**What the task asks**
All of the listing must be given again exactly, except that the images are dropped.

**Supplied material**
^^^^^^^^^^^^^^^^

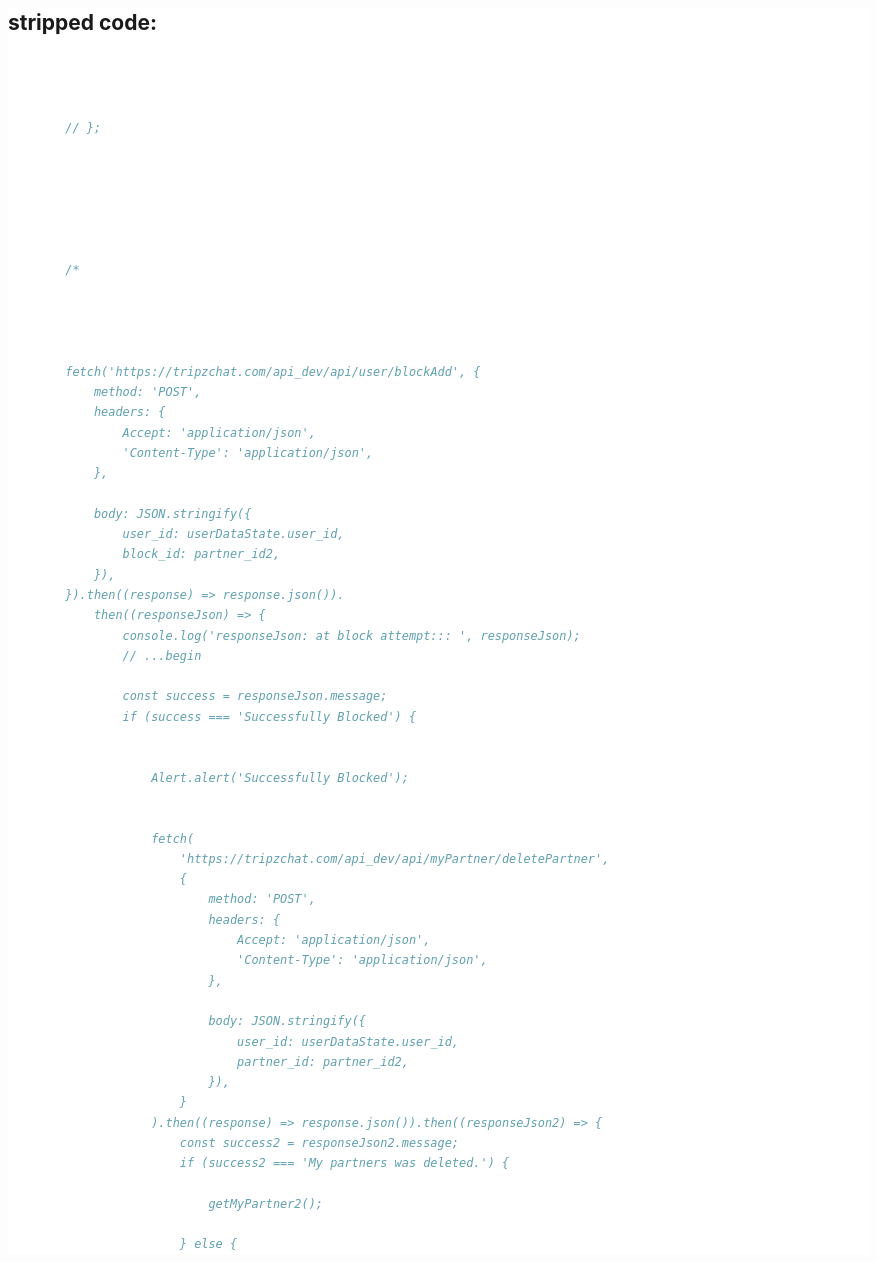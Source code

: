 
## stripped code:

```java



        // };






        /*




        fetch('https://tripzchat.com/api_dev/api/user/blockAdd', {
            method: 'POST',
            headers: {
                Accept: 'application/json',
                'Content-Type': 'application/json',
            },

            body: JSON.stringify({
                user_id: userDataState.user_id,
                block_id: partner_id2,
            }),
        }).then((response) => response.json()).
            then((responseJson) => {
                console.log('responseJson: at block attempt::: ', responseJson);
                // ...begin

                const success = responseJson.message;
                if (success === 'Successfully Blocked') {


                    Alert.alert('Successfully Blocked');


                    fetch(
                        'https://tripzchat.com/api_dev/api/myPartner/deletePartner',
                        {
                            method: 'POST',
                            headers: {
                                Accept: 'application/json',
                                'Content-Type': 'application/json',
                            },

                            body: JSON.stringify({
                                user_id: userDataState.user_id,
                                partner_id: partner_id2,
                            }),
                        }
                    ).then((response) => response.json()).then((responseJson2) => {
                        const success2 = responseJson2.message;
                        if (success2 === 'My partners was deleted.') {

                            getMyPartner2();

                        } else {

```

^^^^^^^^^^^^^^^^

**Written solution**
Source code

: 
## stripped code:

```java



        // };






        /*




        fetch('https://tripzchat.com/api_dev/api/user/blockAdd', {
            method: 'POST',
            headers: {
                Accept: 'application/json',
                'Content-Type': 'application/json',
            },

            body: JSON.stringify({
                user_id: userDataState.user_id,
                block_id: partner_id2,
            }),
        }).then((response) => response.json()).
            then((responseJson) => {
                console.log('responseJson: at block attempt::: ', responseJson);
                // ...begin

                const success = responseJson.message;
                if (success === 'Successfully Blocked') {


                    Alert.alert('Successfully Blocked');


                    fetch(
                        'https://tripzchat.com/api_dev/api/myPartner/deletePartner',
                        {
                            method: 'POST',
                            headers: {
                                Accept: 'application/json',
                                'Content-Type': 'application/json',
                            },

                            body: JSON.stringify({
                                user_id: userDataState.user_id,
                                partner_id: partner_id2,
                            }),
                        }
                    ).then((response) => response.json()).then((responseJson2) => {
                        const success2 = responseJson2.message;
                        if (success2 === 'My partners was deleted.') {

                            getMyPartner2();

                        } else {

```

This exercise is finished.